ACTION ITEM
Copy every line of the listing that holds the string "Arrange".

··· WORKING DATA ···

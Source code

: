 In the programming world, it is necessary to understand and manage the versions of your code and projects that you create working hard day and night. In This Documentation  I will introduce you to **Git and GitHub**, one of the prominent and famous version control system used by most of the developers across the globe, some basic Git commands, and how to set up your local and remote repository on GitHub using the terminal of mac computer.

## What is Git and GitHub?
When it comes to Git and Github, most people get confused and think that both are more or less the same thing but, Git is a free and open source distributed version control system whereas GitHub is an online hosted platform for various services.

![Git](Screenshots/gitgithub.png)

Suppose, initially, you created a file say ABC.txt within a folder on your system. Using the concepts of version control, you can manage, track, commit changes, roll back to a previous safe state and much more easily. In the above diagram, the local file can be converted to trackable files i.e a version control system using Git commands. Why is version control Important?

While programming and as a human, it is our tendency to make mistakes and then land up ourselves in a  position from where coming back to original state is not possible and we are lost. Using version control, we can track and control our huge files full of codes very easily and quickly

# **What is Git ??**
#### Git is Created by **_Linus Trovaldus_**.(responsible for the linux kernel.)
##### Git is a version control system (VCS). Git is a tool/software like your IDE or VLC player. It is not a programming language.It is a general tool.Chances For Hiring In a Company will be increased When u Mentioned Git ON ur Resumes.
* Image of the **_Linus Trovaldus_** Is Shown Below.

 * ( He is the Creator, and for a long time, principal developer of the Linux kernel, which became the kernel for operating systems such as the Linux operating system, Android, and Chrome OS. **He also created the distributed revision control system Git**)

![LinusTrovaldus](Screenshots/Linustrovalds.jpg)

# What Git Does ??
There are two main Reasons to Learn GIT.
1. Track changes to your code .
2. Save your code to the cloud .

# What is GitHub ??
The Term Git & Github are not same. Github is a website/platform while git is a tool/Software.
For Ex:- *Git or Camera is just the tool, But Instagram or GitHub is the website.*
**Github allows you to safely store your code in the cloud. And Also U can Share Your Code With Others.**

···
··· WORKING DATA ···

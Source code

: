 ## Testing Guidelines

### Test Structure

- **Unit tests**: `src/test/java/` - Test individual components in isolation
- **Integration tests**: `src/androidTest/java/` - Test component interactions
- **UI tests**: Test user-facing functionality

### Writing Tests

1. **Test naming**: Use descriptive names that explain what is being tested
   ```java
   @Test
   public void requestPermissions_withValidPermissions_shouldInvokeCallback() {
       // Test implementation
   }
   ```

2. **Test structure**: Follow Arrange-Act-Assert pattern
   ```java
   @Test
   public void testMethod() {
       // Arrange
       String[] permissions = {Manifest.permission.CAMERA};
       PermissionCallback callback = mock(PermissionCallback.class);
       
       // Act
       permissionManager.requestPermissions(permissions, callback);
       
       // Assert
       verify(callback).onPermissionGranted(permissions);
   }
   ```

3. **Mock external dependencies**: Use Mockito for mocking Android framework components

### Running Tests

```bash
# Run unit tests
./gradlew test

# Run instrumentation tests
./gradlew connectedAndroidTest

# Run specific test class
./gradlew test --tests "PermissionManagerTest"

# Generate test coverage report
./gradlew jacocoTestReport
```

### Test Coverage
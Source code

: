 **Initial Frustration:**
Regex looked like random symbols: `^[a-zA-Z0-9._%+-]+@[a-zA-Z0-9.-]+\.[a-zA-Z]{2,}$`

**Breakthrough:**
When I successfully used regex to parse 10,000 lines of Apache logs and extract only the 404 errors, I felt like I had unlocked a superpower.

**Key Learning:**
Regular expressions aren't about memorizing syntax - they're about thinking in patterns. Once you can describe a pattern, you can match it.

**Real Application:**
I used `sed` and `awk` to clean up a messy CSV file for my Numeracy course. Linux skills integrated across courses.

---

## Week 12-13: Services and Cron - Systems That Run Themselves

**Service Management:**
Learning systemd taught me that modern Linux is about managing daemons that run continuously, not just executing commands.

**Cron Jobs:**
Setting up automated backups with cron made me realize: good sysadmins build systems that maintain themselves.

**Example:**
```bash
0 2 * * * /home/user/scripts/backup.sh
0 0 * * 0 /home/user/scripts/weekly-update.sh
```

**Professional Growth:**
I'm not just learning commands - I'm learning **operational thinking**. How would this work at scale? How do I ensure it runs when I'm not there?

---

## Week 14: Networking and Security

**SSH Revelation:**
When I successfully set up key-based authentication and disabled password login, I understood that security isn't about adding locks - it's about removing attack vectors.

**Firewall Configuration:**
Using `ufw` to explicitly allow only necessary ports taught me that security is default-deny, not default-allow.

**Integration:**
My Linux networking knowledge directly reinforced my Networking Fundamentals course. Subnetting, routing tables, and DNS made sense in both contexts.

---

···

ANSWER TO THIS EXERCISE
2. **Test structure**: Follow Arrange-Act-Assert pattern
       // Arrange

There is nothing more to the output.